Following his dramatic arrest on Koh Rong off the coast of Sihanoukville on Monday, wanted Russian oligarch Sergei Polonsky was on Tuesday transported to Phnom Penh’s PJ Prison to await extradition to Moscow, where he will stand trial on multimillion-dollar embezzlement charges.

Mr. Polonsky, 41, who was last week added to Interpol’s list of most-wanted criminals for “large scale fraud,” was arrested on Koh Rong shortly before noon after evading capture for several hours with the help of several companions. He was transported to Phnom Penh on Monday evening and held at the Interior Ministry overnight.

Russian oligarch Sergei Polonsky makes a phone call inside a police van on his way to PJ Prison in Phnom Penh on Tuesday. (Ben Woods/The Cambodia Daily)
Russian oligarch Sergei Polonsky makes a phone call inside a police van on his way to PJ Prison in Phnom Penh on Tuesday. (Ben Woods/The Cambodia Daily)

“Police will send him to the Phnom Penh Municipal Court and then detain him temporarily at PJ Prison before he is extradited to Russia,” said Deputy National Police Commissioner Lieutenant General Sok Phal.

“The government will issue a sub-decree to extradite him to Russia soon,” he added, without giving an exact date.

Mr. Polonsky’s lawyer, Ros Sitha, admitted that he was powerless to prevent his client’s extradition. “I cannot help him,” Mr. Sitha said.

“My client’s arrest is related to Russian businessmen who have accused him of fraud…and a warrant [was] issued by the Moscow court and sent to Interpol and Cambodian police,” he said.

Mr. Polonsky—who has been living on Koh Dek Kuol, a tiny private island off the coast of Sihanoukville—was charged in absentia in July of embezzling $176 million from about 80 investors in an unfinished Moscow residential development called the Kutuzovskaya Mile.

Mr. Polonsky has repeatedly said that former partners of his Mirax Group real estate firm, since renamed Potok, are responsible for his current legal predicament, as well as the loss of his fortune. In 2008, Forbes Magazine estimated Mr. Polonsky’s wealth at $1.2 billion.

At about 4 p.m. Tuesday, a handcuffed and sullen Mr. Polonsky arrived by police van at the Phnom Penh Municipal Court, where he was granted a brief audience with his lawyer, Mr. Sitha. Mr. Polonsky asked Mr. Sitha to contact the Russian Embassy, keep an eye on Koh Dek Kuol and bring him food while incarcerated. Asked by a reporter what he hoped to achieve by fleeing from police on Monday, Mr. Polonsky shook his head.

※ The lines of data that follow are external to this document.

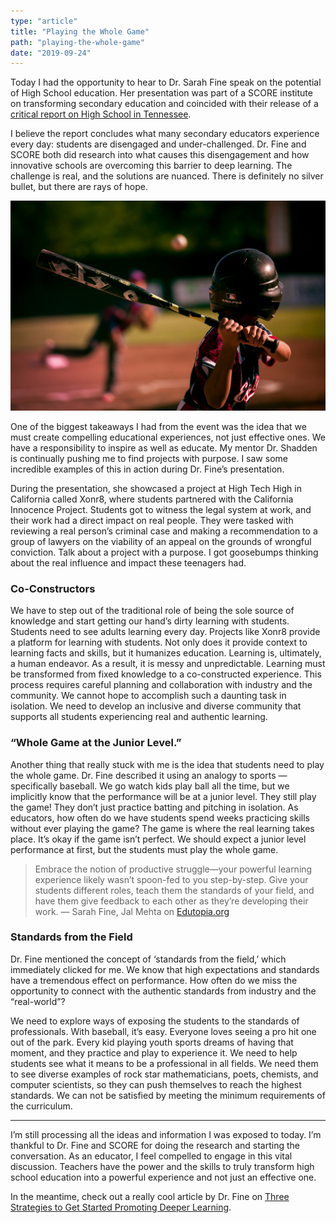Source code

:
 ```yaml
---
type: "article"
title: "Playing the Whole Game"
path: "playing-the-whole-game"
date: "2019-09-24"
---
```



Today I had the opportunity to hear to Dr. Sarah Fine speak on the potential of High School education. Her presentation was part of a SCORE institute on transforming secondary education and coincided with their release of a [critical report on High School in Tennessee](https://tnscore.org/wp-content/uploads/2019/07/What-High-School-Could-Be-2019.pdf).

I believe the report concludes what many secondary educators experience every day: students are disengaged and under-challenged. Dr. Fine and SCORE both did research into what causes this disengagement and how innovative schools are overcoming this barrier to deep learning. The challenge is real, and the solutions are nuanced. There is definitely no silver bullet, but there are rays of hope.

![Kid Holding Baseball Bat by Eduardo Balderas on Unsplash](./baseball.jpeg)

One of the biggest takeaways I had from the event was the idea that we must create compelling educational experiences, not just effective ones. We have a responsibility to inspire as well as educate. My mentor Dr. Shadden is continually pushing me to find projects with purpose. I saw some incredible examples of this in action during Dr. Fine’s presentation.

During the presentation, she showcased a project at High Tech High in California called Xonr8, where students partnered with the California Innocence Project. Students got to witness the legal system at work, and their work had a direct impact on real people. They were tasked with reviewing a real person’s criminal case and making a recommendation to a group of lawyers on the viability of an appeal on the grounds of wrongful conviction. Talk about a project with a purpose. I got goosebumps thinking about the real influence and impact these teenagers had.

### Co-Constructors

We have to step out of the traditional role of being the sole source of knowledge and start getting our hand’s dirty learning with students. Students need to see adults learning every day. Projects like Xonr8 provide a platform for learning with students. Not only does it provide context to learning facts and skills, but it humanizes education. Learning is, ultimately, a human endeavor. As a result, it is messy and unpredictable.
Learning must be transformed from fixed knowledge to a co-constructed experience. This process requires careful planning and collaboration with industry and the community. We cannot hope to accomplish such a daunting task in isolation. We need to develop an inclusive and diverse community that supports all students experiencing real and authentic learning.

### “Whole Game at the Junior Level.”

Another thing that really stuck with me is the idea that students need to play the whole game. Dr. Fine described it using an analogy to sports — specifically baseball. We go watch kids play ball all the time, but we implicitly know that the performance will be at a junior level. They still play the game! They don’t just practice batting and pitching in isolation.
As educators, how often do we have students spend weeks practicing skills without ever playing the game? The game is where the real learning takes place. It’s okay if the game isn’t perfect. We should expect a junior level performance at first, but the students must play the whole game.

> Embrace the notion of productive struggle—your powerful learning experience likely wasn’t spoon-fed to you step-by-step. Give your students different roles, teach them the standards of your field, and have them give feedback to each other as they’re developing their work. — Sarah Fine, Jal Mehta on [Edutopia.org](https://www.edutopia.org/article/promoting-deeper-learning-high-school)

### Standards from the Field

Dr. Fine mentioned the concept of ‘standards from the field,’ which immediately clicked for me. We know that high expectations and standards have a tremendous effect on performance. How often do we miss the opportunity to connect with the authentic standards from industry and the “real-world”?

We need to explore ways of exposing the students to the standards of professionals. With baseball, it’s easy. Everyone loves seeing a pro hit one out of the park. Every kid playing youth sports dreams of having that moment, and they practice and play to experience it. We need to help students see what it means to be a professional in all fields. We need them to see diverse examples of rock star mathematicians, poets, chemists, and computer scientists, so they can push themselves to reach the highest standards. We can not be satisfied by meeting the minimum requirements of the curriculum.

<hr>

I’m still processing all the ideas and information I was exposed to today. I’m thankful to Dr. Fine and SCORE for doing the research and starting the conversation. As an educator, I feel compelled to engage in this vital discussion. Teachers have the power and the skills to truly transform high school education into a powerful experience and not just an effective one.

In the meantime, check out a really cool article by Dr. Fine on [Three Strategies to Get Started Promoting Deeper Learning](https://www.edutopia.org/article/promoting-deeper-learning-high-school).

“I don’t know,” he said, “I don’t know.”

Mr. Polonsky said there was still hope he might find justice in Russia, so long as he receives a fair trial.

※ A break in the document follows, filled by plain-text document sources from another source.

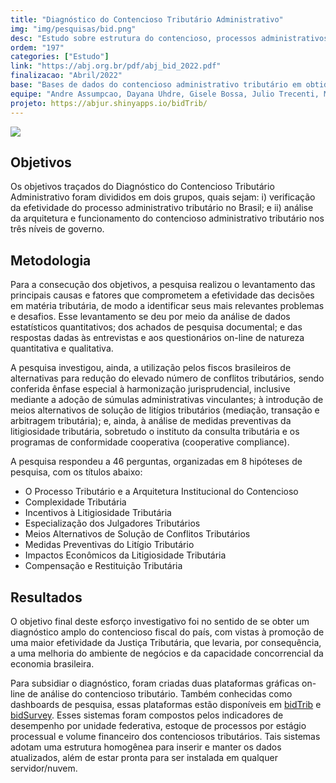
 ```yaml
---
title: "Diagnóstico do Contencioso Tributário Administrativo"
img: "img/pesquisas/bid.png"
desc: "Estudo sobre estrutura do contencioso, processos administrativos tributários e percepções dos agentes"
ordem: "197"
categories: ["Estudo"]
link: "https://abj.org.br/pdf/abj_bid_2022.pdf"
finalizacao: "Abril/2022"
base: "Bases de dados do contencioso administrativo tributário em obtidas via raspagem de dados."
equipe: "Andre Assumpcao, Dayana Uhdre, Gisele Bossa, Julio Trecenti, Marcelo Guedes Nunes"
projeto: https://abjur.shinyapps.io/bidTrib/
---
```


![](/img/pesquisas/bid.png)

## Objetivos

Os objetivos traçados do Diagnóstico do Contencioso Tributário Administrativo foram divididos em dois grupos, quais sejam: i) verificação da efetividade do processo administrativo tributário no Brasil; e ii) análise da arquitetura e funcionamento do contencioso administrativo tributário nos três níveis de governo.

## Metodologia

Para a consecução dos objetivos, a pesquisa realizou o levantamento das principais causas e fatores que comprometem a efetividade das decisões em matéria tributária, de modo a identificar seus mais relevantes problemas e desafios. Esse levantamento se deu por meio da análise de dados estatísticos quantitativos; dos achados de pesquisa documental; e das respostas dadas às entrevistas e aos questionários on-line de natureza quantitativa e qualitativa.

A pesquisa investigou, ainda, a utilização pelos fiscos brasileiros de alternativas para redução do elevado número de conflitos tributários, sendo conferida ênfase especial à harmonização jurisprudencial, inclusive mediante a adoção de súmulas administrativas vinculantes; à introdução de meios alternativos de solução de litígios tributários (mediação, transação e arbitragem tributária); e, ainda, à análise de medidas preventivas da litigiosidade tributária, sobretudo o instituto da consulta tributária e os programas de conformidade cooperativa (cooperative compliance).

A pesquisa respondeu a 46 perguntas, organizadas em 8 hipóteses de pesquisa, com os títulos abaixo:

- O Processo Tributário e a Arquitetura Institucional do Contencioso
- Complexidade Tributária
- Incentivos à Litigiosidade Tributária
- Especialização dos Julgadores Tributários
- Meios Alternativos de Solução de Conflitos Tributários
- Medidas Preventivas do Litígio Tributário
- Impactos Econômicos da Litigiosidade Tributária
- Compensação e Restituição Tributária

## Resultados

O objetivo final deste esforço investigativo foi no sentido de se obter um diagnóstico amplo do contencioso fiscal do país, com vistas à promoção de uma maior efetividade da Justiça Tributária, que levaria, por consequência, a uma melhoria do ambiente de negócios e da capacidade concorrencial da economia brasileira.

Para subsidiar o diagnóstico, foram criadas duas plataformas gráficas on-line de análise do contencioso tributário. Também conhecidas como dashboards de pesquisa, essas plataformas estão disponíveis em [bidTrib](https://abjur.shinyapps.io/bidTrib) e [bidSurvey](https://abjur.shinyapps.io/bidSurvey). Esses sistemas foram compostos pelos indicadores de desempenho por unidade federativa, estoque de processos por estágio processual e volume financeiro dos contenciosos tributários. Tais sistemas adotam uma estrutura homogênea para inserir e manter os dados atualizados, além de estar pronta para ser instalada em qualquer servidor/nuvem.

“I believe [I will] win, and I am waiting for a true court [trial].”

Hou Puthvisal, director of PJ Prison, confirmed that Mr. Polonsky arrived at the facility at about 5:30 p.m. Tuesday.

A representative of the Russian Embassy declined to comment.

Perhaps best known for being punched by fellow oligarch and former KGB operative Alexander Lebedev during a televised debate about the financial crisis in 2011, news of Mr. Polonsky’s arrest on Monday has been widely reported by the international media, though details of his ill-fated escape attempt on Koh Rong varied significantly.

The Independent, a British newspaper, reported that Mr. Polonsky was captured during a “beach-front raid on an island he owns,” while the website of Russian TV channel Rossiya 24 stated that police fired shots during the operation.

According to London’s The Telegraph, “police hunted Mr. Polonsky for hours after he swam to the mainland and hid in the jungle.”

Koh Rong is about 20 km from the coast of mainland Cambodia.